▸ **Source material**:
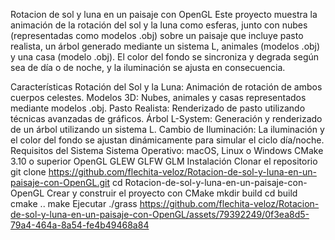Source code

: Rotacion de sol y luna en un paisaje con OpenGL
Este proyecto muestra la animación de la rotación del sol y la luna como esferas, junto con nubes (representadas como modelos .obj) sobre un paisaje que incluye pasto realista, un árbol generado mediante un sistema L, animales (modelos .obj) y una casa (modelo .obj). El color del fondo se sincroniza y degrada según sea de día o de noche, y la iluminación se ajusta en consecuencia.

Características
Rotación del Sol y la Luna: Animación de rotación de ambos cuerpos celestes.
Modelos 3D: Nubes, animales y casas representados mediante modelos .obj.
Pasto Realista: Renderizado de pasto utilizando técnicas avanzadas de gráficos.
Árbol L-System: Generación y renderizado de un árbol utilizando un sistema L.
Cambio de Iluminación: La iluminación y el color del fondo se ajustan dinámicamente para simular el ciclo día/noche.
Requisitos del Sistema
Sistema Operativo: macOS, Linux o Windows
CMake 3.10 o superior
OpenGL
GLEW
GLFW
GLM
Instalación
Clonar el repositorio
git clone https://github.com/flechita-veloz/Rotacion-de-sol-y-luna-en-un-paisaje-con-OpenGL.git
cd Rotacion-de-sol-y-luna-en-un-paisaje-con-OpenGL
Crear y construir el proyecto con CMake
mkdir build
cd build
cmake ..
make
Ejecutar
./grass
https://github.com/flechita-veloz/Rotacion-de-sol-y-luna-en-un-paisaje-con-OpenGL/assets/79392249/0f3ea8d5-79a4-464a-8a54-fe4b49468a84

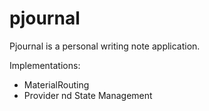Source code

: # pjournal

Pjournal is a personal writing note application.

Implementations:
- MaterialRouting
- Provider nd State Management
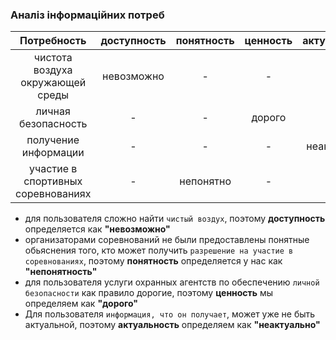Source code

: ### Аналіз інформаційних потреб

|            Потребность             | доступность | понятность | ценность | актуальность |
|:----------------------------------:|:-----------:|:----------:|:--------:|:------------:|
|  чистота воздуха окружающей среды  | невозможно  |     -      |    -     |      -       |
|        личная безопасность         |      -      |     -      |  дорого  |      -       |
|        получение информации        |      -      |     -      |    -     | неактуально  |
| участие в спортивных соревнованиях |      -      | непонятно  |    -     |      -       |


* для пользователя сложно найти `чистый воздух`, поэтому **доступность** определяется как **"невозможно"**
* организаторами соревнований не были предоставлены понятные обьяснения того, кто может получить
`разрешение на участие в соревнованиях`, поэтому **понятность** определяется у нас как **"непонятность"**
* для пользователя услуги охранных агентств по обеспечению `личной безопасности` как правило дорогие, поэтому **ценность** мы определяем как **"дорого"**
* Для пользователя `информация, что он получает`, может уже не быть актуальной, поэтому **актуальность** определяем как **"неактуально"**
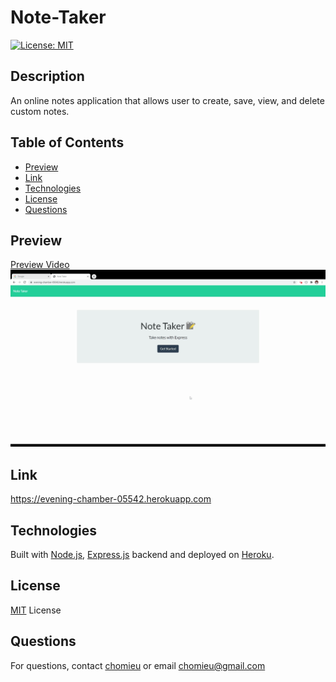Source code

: # Note-Taker
[![License: MIT](https://img.shields.io/badge/License-MIT-yellow.svg)](#license)
        
## Description
An online notes application that allows user to create, save, view, and delete custom notes. 
   
## Table of Contents
* [Preview](#preview)
* [Link](#link)
* [Technologies](#technologies)
* [License](#license)
* [Questions](#questions)

## Preview
[Preview Video](https://drive.google.com/file/d/1lCTEtZR53RHGTycQ0hcHhVSSOLtSjO1c/view)</br>
![Preview GIF](./preview.gif)

## Link
<https://evening-chamber-05542.herokuapp.com>

## Technologies
Built with [Node.js](https://nodejs.org/en/), [Express.js](https://expressjs.com) backend and deployed on [Heroku](https://devcenter.heroku.com/).

## License
[MIT](./LICENSE) License

## Questions
For questions, contact [chomieu](https://github.com/chomieu) or email chomieu@gmail.com
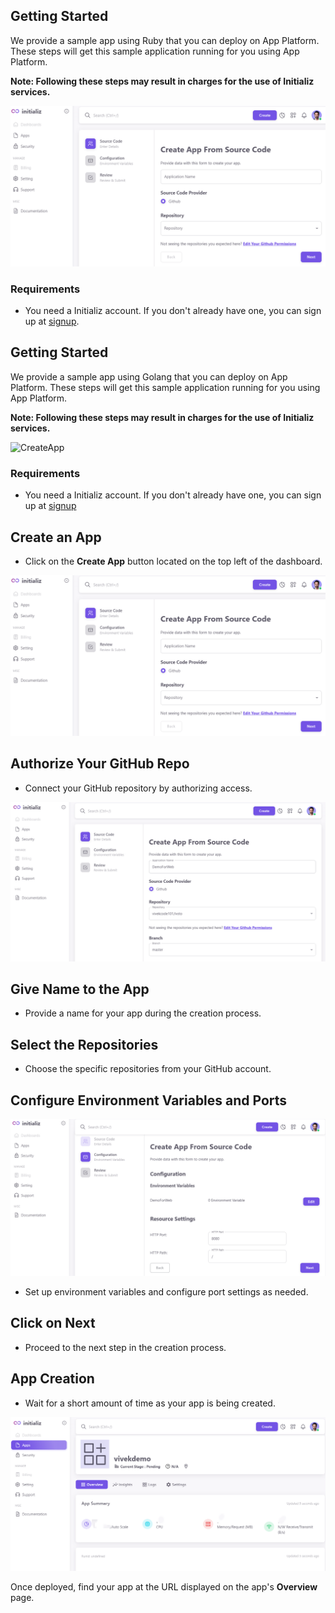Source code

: ## Getting Started

We provide a sample app using Ruby that you can deploy on App Platform. These steps will get this sample application running for you using App Platform.

**Note: Following these steps may result in charges for the use of Initializ services.**

![CreateApp](./assets/createapp.png)

### Requirements

- You need a Initializ account. If you don't already have one, you can sign up at [signup](https://initializ.io/).

## Getting Started

We provide a sample app using Golang that you can deploy on App Platform. These steps will get this sample application running for you using App Platform.

**Note: Following these steps may result in charges for the use of Initializ services.**

![CreateApp](../assets/createapp.png)

### Requirements

- You need a Initializ account. If you don't already have one, you can sign up at [signup](https://www.initializ.io/)

## Create an App

- Click on the **Create App** button located on the top left of the dashboard.

![CreateApp](./assets/createapp.png)

## Authorize Your GitHub Repo

- Connect your GitHub repository by authorizing access.

![Resource](./assets/createfromsourcecode.png)

## Give Name to the App

- Provide a name for your app during the creation process.

## Select the Repositories

- Choose the specific repositories from your GitHub account.

## Configure Environment Variables and Ports

![Environment](./assets/env.png)

- Set up environment variables and configure port settings as needed.

## Click on Next

- Proceed to the next step in the creation process.

## App Creation

- Wait for a short amount of time as your app is being created.

![Deploy](./assets/deploy.png)

Once deployed, find your app at the URL displayed on the app's **Overview** page.

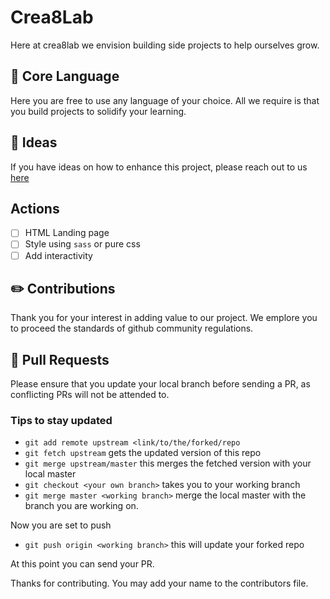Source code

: # Crea8Lab

Here at crea8lab we envision building side projects to help ourselves grow.

## :large_orange_diamond: Core Language

Here you are free to use any language of your choice. All we require is that you build projects to solidify your learning.

## 🔅 Ideas

If you have ideas on how to enhance this project, please reach out to us [here](phavorsparks@gmail.com)

## Actions

- [ ] HTML Landing page
- [ ] Style using `sass` or pure css
- [ ] Add interactivity

## ✏️ Contributions

Thank you for your interest in adding value to our project. We emplore you to proceed the standards of github community regulations.

## 🔌 Pull Requests

Please ensure that you update your local branch before sending a PR, as conflicting PRs will not be attended to.

### Tips to stay updated

- `git add remote upstream <link/to/the/forked/repo`
- `git fetch upstream` gets the updated version of this repo
- `git merge upstream/master` this merges the fetched version with your local master
- `git checkout <your own branch>` takes you to your working branch
- `git merge master <working branch>` merge the local master with the branch you are working on.

Now you are set to push

- `git push origin <working branch>` this will update your forked repo

At this point you can send your PR.

Thanks for contributing. You may add your name to the contributors file.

▸ **Task details**: Work out how many lines of the material contain the string "forked"; nothing except that figure should be given.

▸ **Output below**: 2